The trend over the last quarter has been for claimants to increase slightly each month during what is otherwise the more busy part of the year for employment. A normal result is typically between 0-30K, and lately, the results have been at or above the high end. A drop back to the middle of the range would be a welcome sign for job creation in the UK, and it would likely support further pound strength
We can expect the unemployment rate to stay steady at 3.8%. That is well below what most economists consider structural level. This means we ought to be paying close attention to labor costs and their potential impact on inflation.

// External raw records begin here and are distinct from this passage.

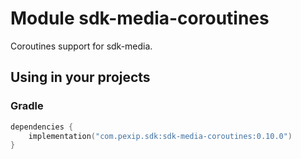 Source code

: # Module sdk-media-coroutines

Coroutines support for sdk-media.

## Using in your projects

### Gradle

```kotlin
dependencies {
    implementation("com.pexip.sdk:sdk-media-coroutines:0.10.0")
}
```
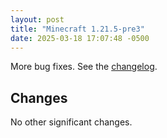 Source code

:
 ```yaml
---
layout: post
title: "Minecraft 1.21.5-pre3"
date: 2025-03-18 17:07:48 -0500
---
```


More bug fixes. See the [changelog](https://www.minecraft.net/en-us/article/minecraft-1-21-5-pre-release-3).

## Changes

No other significant changes.

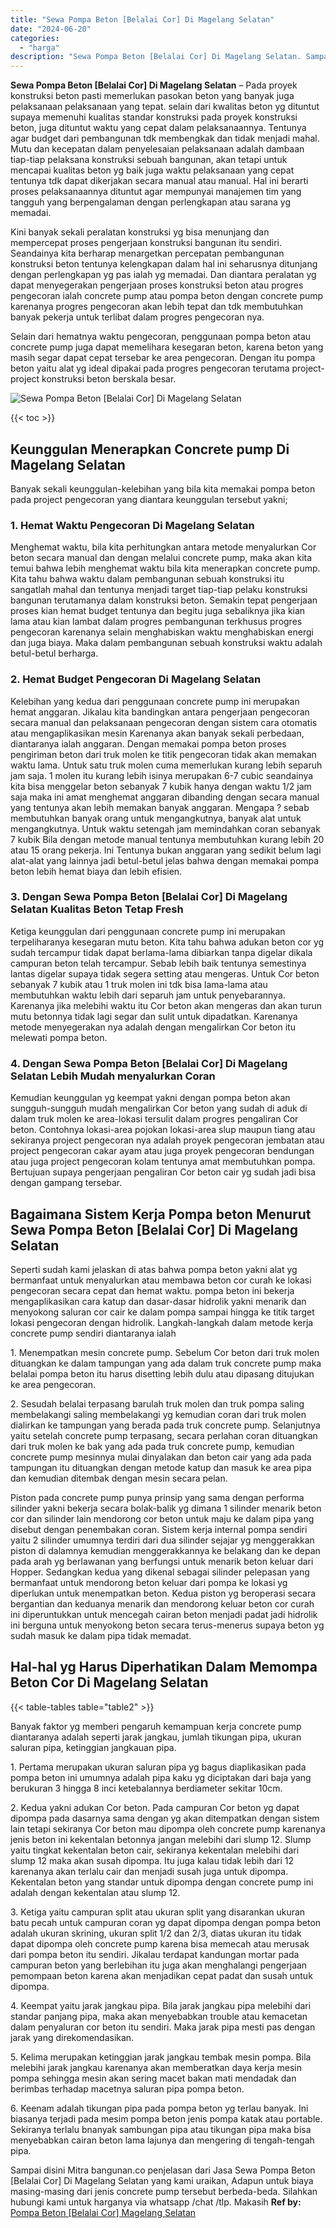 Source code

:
 ```yaml
---
title: "Sewa Pompa Beton [Belalai Cor] Di Magelang Selatan"
date: "2024-06-20"
categories: 
  - "harga"
description: "Sewa Pompa Beton [Belalai Cor] Di Magelang Selatan. Sampai disini Mitra bangunan.co penjelasan dari Jasa Sewa Pompa Beton [Belalai Cor] Di Magelang Selatan..."
---
```


**Sewa Pompa Beton \[Belalai Cor\] Di Magelang Selatan** – Pada proyek konstruksi beton pasti memerlukan pasokan beton yang banyak juga pelaksanaan pelaksanaan yang tepat. selain dari kwalitas beton yg dituntut supaya memenuhi kualitas standar konstruksi pada proyek konstruksi beton, juga dituntut waktu yang cepat dalam pelaksanaannya. Tentunya agar budget dari pembangunan tdk membengkak dan tidak menjadi mahal. Mutu dan kecepatan dalam penyelesaian pelaksanaan adalah dambaan tiap-tiap pelaksana konstruksi sebuah bangunan, akan tetapi untuk mencapai kualitas beton yg baik juga waktu pelaksanaan yang cepat tentunya tdk dapat dikerjakan secara manual atau manual. Hal ini berarti proses pelaksanaannya dituntut agar mempunyai manajemen tim yang tangguh yang berpengalaman dengan perlengkapan atau sarana yg memadai.

Kini banyak sekali peralatan konstruksi yg bisa menunjang dan mempercepat proses pengerjaan konstruksi bangunan itu sendiri. Seandainya kita berharap menargetkan percepatan pembangunan konstruksi beton tentunya kelengkapan dalam hal ini seharusnya ditunjang dengan perlengkapan yg pas ialah yg memadai. Dan diantara peralatan yg dapat menyegerakan pengerjaan proses konstruksi beton atau progres pengecoran ialah concrete pump atau pompa beton dengan concrete pump karenanya progres pengecoran akan lebih tepat dan tdk membutuhkan banyak pekerja untuk terlibat dalam progres pengecoran nya.

Selain dari hematnya waktu pengecoran, penggunaan pompa beton atau concrete pump juga dapat memelihara kesegaran beton, karena beton yang masih segar dapat cepat tersebar ke area pengecoran. Dengan itu pompa beton yaitu alat yg ideal dipakai pada progres pengecoran terutama project-project konstruksi beton berskala besar.

![Sewa Pompa Beton [Belalai Cor] Di Magelang Selatan](/images/sewa-concrete-pump-03.png)

{{< toc >}}

## Keunggulan Menerapkan Concrete pump Di Magelang Selatan

Banyak sekali keunggulan-kelebihan yang bila kita memakai pompa beton pada project pengecoran yang diantara keunggulan tersebut yakni;

### 1\. Hemat Waktu Pengecoran Di Magelang Selatan

Menghemat waktu, bila kita perhitungkan antara metode menyalurkan Cor beton secara manual dan dengan melalui concrete pump, maka akan kita temui bahwa lebih menghemat waktu bila kita menerapkan concrete pump. Kita tahu bahwa waktu dalam pembangunan sebuah konstruksi itu sangatlah mahal dan tentunya menjadi target tiap-tiap pelaku konstruksi bangunan terutamanya dalam konstruksi beton. Semakin tepat pengerjaan proses kian hemat budget tentunya dan begitu juga sebaliknya jika kian lama atau kian lambat dalam progres pembangunan terkhusus progres pengecoran karenanya selain menghabiskan waktu menghabiskan energi dan juga biaya. Maka dalam pembangunan sebuah konstruksi waktu adalah betul-betul berharga.

### 2\. Hemat Budget Pengecoran Di Magelang Selatan

Kelebihan yang kedua dari penggunaan concrete pump ini merupakan hemat anggaran. Jikalau kita bandingkan antara pengerjaan pengecoran secara manual dan pelaksanaan pengecoran dengan sistem cara otomatis atau mengaplikasikan mesin Karenanya akan banyak sekali perbedaan, diantaranya ialah anggaran. Dengan memakai pompa beton proses pengiriman beton dari truk molen ke titik pengecoran tidak akan memakan waktu lama. Untuk satu truk molen cuma memerlukan kurang lebih separuh jam saja. 1 molen itu kurang lebih isinya merupakan 6-7 cubic seandainya kita bisa menggelar beton sebanyak 7 kubik hanya dengan waktu 1/2 jam saja maka ini amat menghemat anggaran dibanding dengan secara manual yang tentunya akan lebih memakan banyak anggaran. Mengapa ? sebab membutuhkan banyak orang untuk mengangkutnya, banyak alat untuk mengangkutnya. Untuk waktu setengah jam memindahkan coran sebanyak 7 kubik Bila dengan metode manual tentunya membutuhkan kurang lebih 20 atau 15 orang pekerja. Ini Tentunya bukan anggaran yang sedikit belum lagi alat-alat yang lainnya jadi betul-betul jelas bahwa dengan memakai pompa beton lebih hemat biaya dan lebih efisien.

### 3\. Dengan Sewa Pompa Beton \[Belalai Cor\] Di Magelang Selatan Kualitas Beton Tetap Fresh

Ketiga keunggulan dari penggunaan concrete pump ini merupakan terpeliharanya kesegaran mutu beton. Kita tahu bahwa adukan beton cor yg sudah tercampur tidak dapat berlama-lama dibiarkan tanpa digelar dikala campuran beton telah tercampur. Sebab lebih baik tentunya semestinya lantas digelar supaya tidak segera setting atau mengeras. Untuk Cor beton sebanyak 7 kubik atau 1 truk molen ini tdk bisa lama-lama atau membutuhkan waktu lebih dari separuh jam untuk penyebarannya. Karenanya jika melebihi waktu itu Cor beton akan mengeras dan akan turun mutu betonnya tidak lagi segar dan sulit untuk dipadatkan. Karenanya metode menyegerakan nya adalah dengan mengalirkan Cor beton itu melewati pompa beton.

### 4\. Dengan Sewa Pompa Beton \[Belalai Cor\] Di Magelang Selatan Lebih Mudah menyalurkan Coran

Kemudian keunggulan yg keempat yakni dengan pompa beton akan sungguh-sungguh mudah mengalirkan Cor beton yang sudah di aduk di dalam truk molen ke area-lokasi tersulit dalam progres pengaliran Cor beton. Contohnya lokasi-area pojokan lokasi-area slup maupun tiang atau sekiranya project pengecoran nya adalah proyek pengecoran jembatan atau project pengecoran cakar ayam atau juga proyek pengecoran bendungan atau juga project pengecoran kolam tentunya amat membutuhkan pompa. Bertujuan supaya pengerjaan pengaliran Cor beton cair yg sudah jadi bisa dengan gampang tersebar.

## Bagaimana Sistem Kerja Pompa beton Menurut Sewa Pompa Beton \[Belalai Cor\] Di Magelang Selatan

Seperti sudah kami jelaskan di atas bahwa pompa beton yakni alat yg bermanfaat untuk menyalurkan atau membawa beton cor curah ke lokasi pengecoran secara cepat dan hemat waktu. pompa beton ini bekerja mengaplikasikan cara katup dan dasar-dasar hidrolik yakni menarik dan menyokong saluran cor cair ke dalam pompa sampai hingga ke titik target lokasi pengecoran dengan hidrolik. Langkah-langkah dalam metode kerja concrete pump sendiri diantaranya ialah

1\. Menempatkan mesin concrete pump. Sebelum Cor beton dari truk molen dituangkan ke dalam tampungan yang ada dalam truk concrete pump maka belalai pompa beton itu harus disetting lebih dulu atau dipasang ditujukan ke area pengecoran.

2\. Sesudah belalai terpasang barulah truk molen dan truk pompa saling membelakangi saling membelakangi yg kemudian coran dari truk molen dialirkan ke tampungan yang berada pada truk concrete pump. Selanjutnya yaitu setelah concrete pump terpasang, secara perlahan coran dituangkan dari truk molen ke bak yang ada pada truk concrete pump, kemudian concrete pump mesinnya mulai dinyalakan dan beton cair yang ada pada tampungan itu dituangkan dengan metode katup dan masuk ke area pipa dan kemudian ditembak dengan mesin secara pelan.

Piston pada concrete pump punya prinsip yang sama dengan performa silinder yakni bekerja secara bolak-balik yg dimana 1 silinder menarik beton cor dan silinder lain mendorong cor beton untuk maju ke dalam pipa yang disebut dengan penembakan coran. Sistem kerja internal pompa sendiri yaitu 2 silinder umumnya terdiri dari dua silinder sejajar yg menggerakkan piston di dalamnya kemudian menggerakkannya ke belakang dan ke depan pada arah yg berlawanan yang berfungsi untuk menarik beton keluar dari Hopper. Sedangkan kedua yang dikenal sebagai silinder pelepasan yang bermanfaat untuk mendorong beton keluar dari pompa ke lokasi yg diperlukan untuk menempatkan beton. Kedua piston yg beroperasi secara bergantian dan keduanya menarik dan mendorong keluar beton cor curah ini diperuntukkan untuk mencegah cairan beton menjadi padat jadi hidrolik ini berguna untuk menyokong beton secara terus-menerus supaya beton yg sudah masuk ke dalam pipa tidak memadat.

## Hal-hal yg Harus Diperhatikan Dalam Memompa Beton Cor Di Magelang Selatan

{{< table-tables table="table2" >}}

Banyak faktor yg memberi pengaruh kemampuan kerja concrete pump diantaranya adalah seperti jarak jangkau, jumlah tikungan pipa, ukuran saluran pipa, ketinggian jangkauan pipa.

1\. Pertama merupakan ukuran saluran pipa yg bagus diaplikasikan pada pompa beton ini umumnya adalah pipa kaku yg diciptakan dari baja yang berukuran 3 hingga 8 inci ketebalannya berdiameter sekitar 10cm.

2\. Kedua yakni adukan Cor beton. Pada campuran Cor beton yg dapat dipompa pada dasarnya sama dengan yg akan ditempatkan dengan sistem lain tetapi sekiranya Cor beton mau dipompa oleh concrete pump karenanya jenis beton ini kekentalan betonnya jangan melebihi dari slump 12. Slump yaitu tingkat kekentalan beton cair, sekiranya kekentalan melebihi dari slump 12 maka akan susah dipompa. Itu juga kalau tidak lebih dari 12 karenanya akan terlalu cair dan menjadi susah juga untuk dipompa. Kekentalan beton yang standar untuk dipompa dengan concrete pump ini adalah dengan kekentalan atau slump 12.

3\. Ketiga yaitu campuran split atau ukuran split yang disarankan ukuran batu pecah untuk campuran coran yg dapat dipompa dengan pompa beton adalah ukuran skrining, ukuran split 1/2 dan 2/3, diatas ukuran itu tidak dapat dipompa oleh concrete pump karena bisa memecah atau merusak dari pompa beton itu sendiri. Jikalau terdapat kandungan mortar pada campuran beton yang berlebihan itu juga akan menghalangi pengerjaan pemompaan beton karena akan menjadikan cepat padat dan susah untuk dipompa.

4\. Keempat yaitu jarak jangkau pipa. Bila jarak jangkau pipa melebihi dari standar panjang pipa, maka akan menyebabkan trouble atau kemacetan dalam penyaluran cor beton itu sendiri. Maka jarak pipa mesti pas dengan jarak yang direkomendasikan.

5\. Kelima merupakan ketinggian jarak jangkau tembak mesin pompa. Bila melebihi jarak jangkau karenanya akan memberatkan daya kerja mesin pompa sehingga mesin akan sering macet bakan mati mendadak dan berimbas terhadap macetnya saluran pipa pompa beton.

6\. Keenam adalah tikungan pipa pada pompa beton yg terlau banyak. Ini biasanya terjadi pada mesim pompa beton jenis pompa katak atau portable. Sekiranya terlalu bnanyak sambungan pipa atau tikungan pipa maka bisa menyebabkan cairan beton lama lajunya dan mengering di tengah-tengah pipa.

Sampai disini Mitra bangunan.co penjelasan dari Jasa Sewa Pompa Beton \[Belalai Cor\] Di Magelang Selatan yang kami uraikan, Adapun untuk biaya masing-masing dari jenis concrete pump tersebut berbeda-beda. Silahkan hubungi kami untuk harganya via whatsapp /chat /tlp. Makasih
**Ref by:** [Pompa Beton [Belalai Cor] Magelang Selatan](https://id.wikipedia.org/wiki/Pompa)
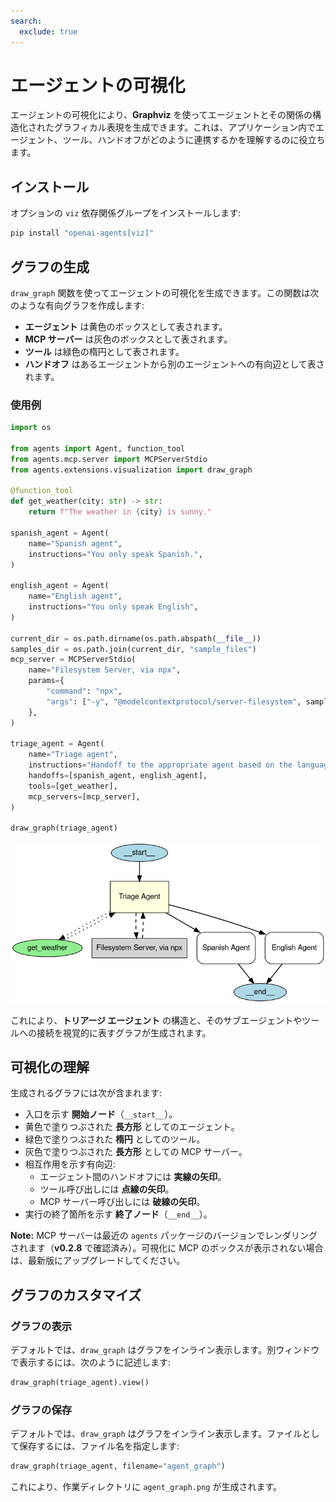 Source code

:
 ```yaml
---
search:
  exclude: true
---
```

# エージェントの可視化

エージェントの可視化により、**Graphviz** を使ってエージェントとその関係の構造化されたグラフィカル表現を生成できます。これは、アプリケーション内でエージェント、ツール、ハンドオフがどのように連携するかを理解するのに役立ちます。

## インストール

オプションの `viz` 依存関係グループをインストールします:

```bash
pip install "openai-agents[viz]"
```

## グラフの生成

`draw_graph` 関数を使ってエージェントの可視化を生成できます。この関数は次のような有向グラフを作成します:

- **エージェント** は黄色のボックスとして表されます。
- **MCP サーバー** は灰色のボックスとして表されます。
- **ツール** は緑色の楕円として表されます。
- **ハンドオフ** はあるエージェントから別のエージェントへの有向辺として表されます。

### 使用例

```python
import os

from agents import Agent, function_tool
from agents.mcp.server import MCPServerStdio
from agents.extensions.visualization import draw_graph

@function_tool
def get_weather(city: str) -> str:
    return f"The weather in {city} is sunny."

spanish_agent = Agent(
    name="Spanish agent",
    instructions="You only speak Spanish.",
)

english_agent = Agent(
    name="English agent",
    instructions="You only speak English",
)

current_dir = os.path.dirname(os.path.abspath(__file__))
samples_dir = os.path.join(current_dir, "sample_files")
mcp_server = MCPServerStdio(
    name="Filesystem Server, via npx",
    params={
        "command": "npx",
        "args": ["-y", "@modelcontextprotocol/server-filesystem", samples_dir],
    },
)

triage_agent = Agent(
    name="Triage agent",
    instructions="Handoff to the appropriate agent based on the language of the request.",
    handoffs=[spanish_agent, english_agent],
    tools=[get_weather],
    mcp_servers=[mcp_server],
)

draw_graph(triage_agent)
```

![Agent Graph](../assets/images/graph.png)

これにより、**トリアージ エージェント** の構造と、そのサブエージェントやツールへの接続を視覚的に表すグラフが生成されます。


## 可視化の理解

生成されるグラフには次が含まれます:

- 入口を示す **開始ノード**（`__start__`）。
- 黄色で塗りつぶされた **長方形** としてのエージェント。
- 緑色で塗りつぶされた **楕円** としてのツール。
- 灰色で塗りつぶされた **長方形** としての MCP サーバー。
- 相互作用を示す有向辺:
  - エージェント間のハンドオフには **実線の矢印**。
  - ツール呼び出しには **点線の矢印**。
  - MCP サーバー呼び出しには **破線の矢印**。
- 実行の終了箇所を示す **終了ノード**（`__end__`）。

**Note:** MCP サーバーは最近の `agents` パッケージのバージョンでレンダリングされます（**v0.2.8** で確認済み）。可視化に MCP のボックスが表示されない場合は、最新版にアップグレードしてください。

## グラフのカスタマイズ

### グラフの表示
デフォルトでは、`draw_graph` はグラフをインライン表示します。別ウィンドウで表示するには、次のように記述します:

```python
draw_graph(triage_agent).view()
```

### グラフの保存
デフォルトでは、`draw_graph` はグラフをインライン表示します。ファイルとして保存するには、ファイル名を指定します:

```python
draw_graph(triage_agent, filename="agent_graph")
```

これにより、作業ディレクトリに `agent_graph.png` が生成されます。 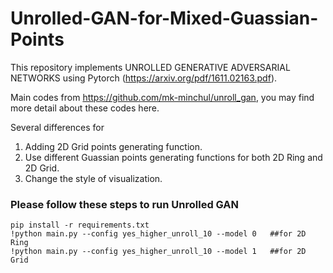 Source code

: # Unrolled-GAN-for-Mixed-Guassian-Points
This repository implements UNROLLED GENERATIVE ADVERSARIAL NETWORKS using Pytorch (https://arxiv.org/pdf/1611.02163.pdf).

Main codes from https://github.com/mk-minchul/unroll_gan, you may find more detail about these codes here.

Several differences for 

1. Adding 2D Grid points generating function.
2. Use different Guassian points generating functions for both 2D Ring and 2D Grid.
3. Change the style of visualization.



### Please follow these steps to run Unrolled GAN
```
pip install -r requirements.txt
!python main.py --config yes_higher_unroll_10 --model 0   ##for 2D Ring 
!python main.py --config yes_higher_unroll_10 --model 1   ##for 2D Grid
```




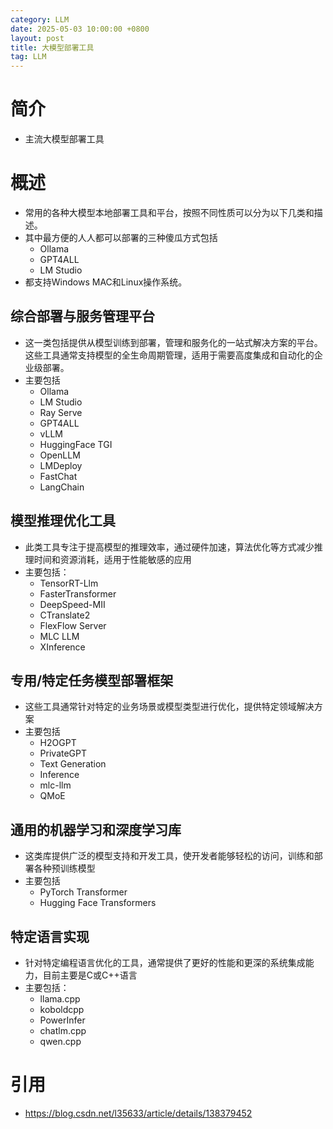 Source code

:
```yaml
---
category: LLM
date: 2025-05-03 10:00:00 +0800
layout: post
title: 大模型部署工具
tag: LLM
---
```

# 简介

+ 主流大模型部署工具

<!--more-->

# 概述

+ 常用的各种大模型本地部署工具和平台，按照不同性质可以分为以下几类和描述。
+ 其中最方便的人人都可以部署的三种傻瓜方式包括
  + Ollama
  + GPT4ALL
  + LM Studio
+ 都支持Windows MAC和Linux操作系统。

## 综合部署与服务管理平台

+ 这一类包括提供从模型训练到部署，管理和服务化的一站式解决方案的平台。这些工具通常支持模型的全生命周期管理，适用于需要高度集成和自动化的企业级部署。
+ 主要包括
  + Ollama
  + LM Studio
  + Ray Serve
  + GPT4ALL
  + vLLM
  + HuggingFace TGI
  + OpenLLM
  + LMDeploy
  + FastChat
  + LangChain

## 模型推理优化工具

+ 此类工具专注于提高模型的推理效率，通过硬件加速，算法优化等方式减少推理时间和资源消耗，适用于性能敏感的应用
+ 主要包括：
  + TensorRT-Llm
  + FasterTransformer
  + DeepSpeed-MII
  + CTranslate2
  + FlexFlow Server
  + MLC LLM
  + XInference

## 专用/特定任务模型部署框架

+ 这些工具通常针对特定的业务场景或模型类型进行优化，提供特定领域解决方案
+ 主要包括
  + H2OGPT
  + PrivateGPT
  + Text Generation
  + Inference
  + mlc-llm
  + QMoE

## 通用的机器学习和深度学习库

+ 这类库提供广泛的模型支持和开发工具，使开发者能够轻松的访问，训练和部署各种预训练模型
+ 主要包括
  + PyTorch Transformer
  + Hugging Face Transformers

## 特定语言实现

+ 针对特定编程语言优化的工具，通常提供了更好的性能和更深的系统集成能力，目前主要是C或C++语言
+ 主要包括：
  + llama.cpp
  + koboldcpp
  + PowerInfer
  + chatlm.cpp
  + qwen.cpp

# 引用

+ https://blog.csdn.net/l35633/article/details/138379452
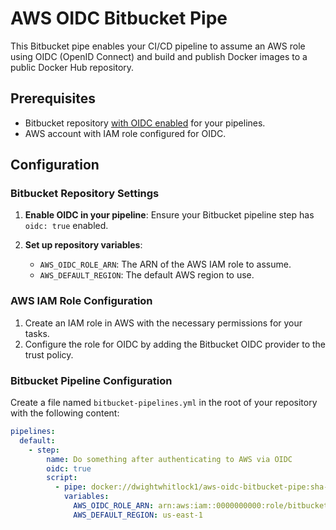 # AWS OIDC Bitbucket Pipe

This Bitbucket pipe enables your CI/CD pipeline to assume an AWS role using OIDC (OpenID Connect) and build and publish Docker images to a public Docker Hub repository.

## Prerequisites

- Bitbucket repository [with OIDC enabled](https://support.atlassian.com/bitbucket-cloud/docs/deploy-on-aws-using-bitbucket-pipelines-openid-connect/) for your pipelines.
- AWS account with IAM role configured for OIDC.

## Configuration

### Bitbucket Repository Settings

1. **Enable OIDC in your pipeline**:
    Ensure your Bitbucket pipeline step has `oidc: true` enabled.

2. **Set up repository variables**:
    - `AWS_OIDC_ROLE_ARN`: The ARN of the AWS IAM role to assume.
    - `AWS_DEFAULT_REGION`: The default AWS region to use.

### AWS IAM Role Configuration

1. Create an IAM role in AWS with the necessary permissions for your tasks.
2. Configure the role for OIDC by adding the Bitbucket OIDC provider to the trust policy.

### Bitbucket Pipeline Configuration

Create a file named `bitbucket-pipelines.yml` in the root of your repository with the following content:

```yaml
pipelines:
  default:
    - step:
        name: Do something after authenticating to AWS via OIDC
        oidc: true
        script:
          - pipe: docker://dwightwhitlock1/aws-oidc-bitbucket-pipe:sha-1d105b4
            variables:
              AWS_OIDC_ROLE_ARN: arn:aws:iam::0000000000:role/bitbucket-oidc-role
              AWS_DEFAULT_REGION: us-east-1
            
``` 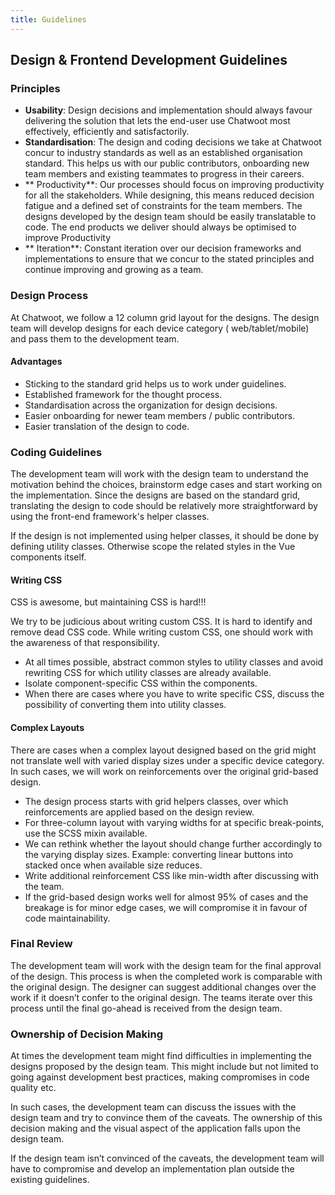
 ```yaml
---
title: Guidelines
---
```


## Design & Frontend Development Guidelines

### **Principles**

- **Usability**: Design decisions and implementation should always favour delivering the solution that lets the end-user use Chatwoot most effectively, efficiently and satisfactorily.
- **Standardisation**: The design and coding decisions we take at Chatwoot concur to industry standards as well as an established organisation standard. This helps us with our public contributors, onboarding new team members and existing teammates to progress in their careers.
- ** Productivity**: Our processes should focus on improving productivity for all the stakeholders. While designing, this means reduced decision fatigue and a defined set of constraints for the team members. The designs developed by the design team should be easily translatable to code. The end products we deliver should always be optimised to improve Productivity
- ** Iteration**: Constant iteration over our decision frameworks and implementations to ensure that we concur to the stated principles and continue improving and growing as a team.

### **Design Process**

At Chatwoot, we follow a 12 column grid layout for the designs. The design team will develop designs for each device category ( web/tablet/mobile) and pass them to the development team.

#### **Advantages**

- Sticking to the standard grid helps us to work under guidelines.
- Established framework for the thought process.
- Standardisation across the organization for design decisions.
- Easier onboarding for newer team members / public contributors.
- Easier translation of the design to code.

### **Coding Guidelines**

The development team will work with the design team to understand the motivation behind the choices, brainstorm edge cases and start working on the implementation. Since the designs are based on the standard grid, translating the design to code should be relatively more straightforward by using the front-end framework's helper classes. 

If the design is not implemented using helper classes, it should be done by defining utility classes. Otherwise scope the related styles in the Vue components itself.

#### **Writing CSS**

CSS is awesome, but maintaining CSS is hard!!!

We try to be judicious about writing custom CSS. It is hard to identify and remove dead CSS code. While writing custom CSS, one should work with the awareness of that responsibility.

- At all times possible, abstract common styles to utility classes and avoid rewriting CSS for which utility classes are already available.
- Isolate component-specific CSS within the components.
- When there are cases where you have to write specific CSS, discuss the possibility of converting them into utility classes.

#### **Complex Layouts**

There are cases when a complex layout designed based on the grid might not translate well with varied display sizes under a specific device category. In such cases, we will work on reinforcements over the original grid-based design.

- The design process starts with grid helpers classes, over which reinforcements are applied based on the design review.
- For three-column layout with varying widths for at specific break-points, use the SCSS mixin available.
- We can rethink whether the layout should change further accordingly to the varying display sizes. Example: converting linear buttons into stacked once when available size reduces.
- Write additional reinforcement CSS like min-width after discussing with the team.
- If the grid-based design works well for almost 95% of cases and the breakage is for minor edge cases, we will compromise it in favour of code maintainability.

### **Final Review**

The development team will work with the design team for the final approval of the design. This process is when the completed work is comparable with the original design. The designer can suggest additional changes over the work if it doesn’t confer to the original design. The teams iterate over this process until the final go-ahead is received from the design team.

### **Ownership of Decision Making**

At times the development team might find difficulties in implementing the designs proposed by the design team. This might include but not limited to going against development best practices, making compromises in code quality etc. 

 In such cases, the development team can discuss the issues with the design team and try to convince them of the caveats. The ownership of this decision making and the visual aspect of the application falls upon the design team. 

If the design team isn’t convinced of the caveats, the development team will have to compromise and develop an implementation plan outside the existing guidelines.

If the expectations prove to be correct, this would be the fourth month that the unemployment rate was at record-low levels. A tick up of a decimal or two might not phase the markets since an adjustment would be expected after such a long period of stagnation.
Average Weekly Earnings
This is the figure we’re most concerned about if we want to get some insight into the BOE’s potential next moves. Expectations are for average weekly earnings to increase once again, now by 3.0%. This is a slight moderation of the 3.4% pace registered last month. This is significantly above the 2.0% CPI rate, and it’s been like this since well before the beginning of the year. During this period, the inflation rate has been mirroring the change in average weekly earnings.
If wages keep going up at this rate, it’s hard to see how this won’t drag inflation up and keep the BOE from considering rate cuts in the near future. However, we need to get more data to have a better understanding of the trends, such as CPI data tomorrow and retail sales the day after.
There’s plenty on the economic calendar to keep the pound active before Parliament comes back into session. The FTSE100 has taken a bit of a dive around the start of the month, mostly due to the trade situation. Normally the currency would be expected to increase in such circumstances. But, the pound is now behaving more like a high-risk currency. We can probably expect this to continue until the end of October at least.